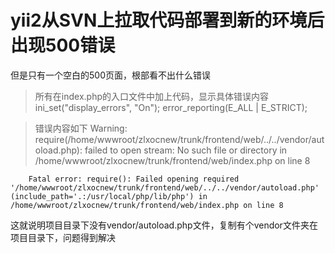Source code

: # yii2从SVN上拉取代码部署到新的环境后出现500错误  
但是只有一个空白的500页面，根部看不出什么错误  
> 所有在index.php的入口文件中加上代码，显示具体错误内容
		ini_set("display_errors", "On");
		error_reporting(E_ALL | E_STRICT);
  
> 错误内容如下
		Warning: require(/home/wwwroot/zlxocnew/trunk/frontend/web/../../vendor/autoload.php): failed to open stream: No such file or directory in /home/wwwroot/zlxocnew/trunk/frontend/web/index.php on line 8

		Fatal error: require(): Failed opening required '/home/wwwroot/zlxocnew/trunk/frontend/web/../../vendor/autoload.php' (include_path='.:/usr/local/php/lib/php') in /home/wwwroot/zlxocnew/trunk/frontend/web/index.php on line 8
  
这就说明项目目录下没有vendor/autoload.php文件，复制有个vendor文件夹在项目目录下，问题得到解决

____

Try it:
Your output should start at the line containing "failed to open" and stop at the last line of the material, copied exactly, with nothing else.

Solution to the problem:
		Warning: require(/home/wwwroot/zlxocnew/trunk/frontend/web/../../vendor/autoload.php): failed to open stream: No such file or directory in /home/wwwroot/zlxocnew/trunk/frontend/web/index.php on line 8

		Fatal error: require(): Failed opening required '/home/wwwroot/zlxocnew/trunk/frontend/web/../../vendor/autoload.php' (include_path='.:/usr/local/php/lib/php') in /home/wwwroot/zlxocnew/trunk/frontend/web/index.php on line 8
  
这就说明项目目录下没有vendor/autoload.php文件，复制有个vendor文件夹在项目目录下，问题得到解决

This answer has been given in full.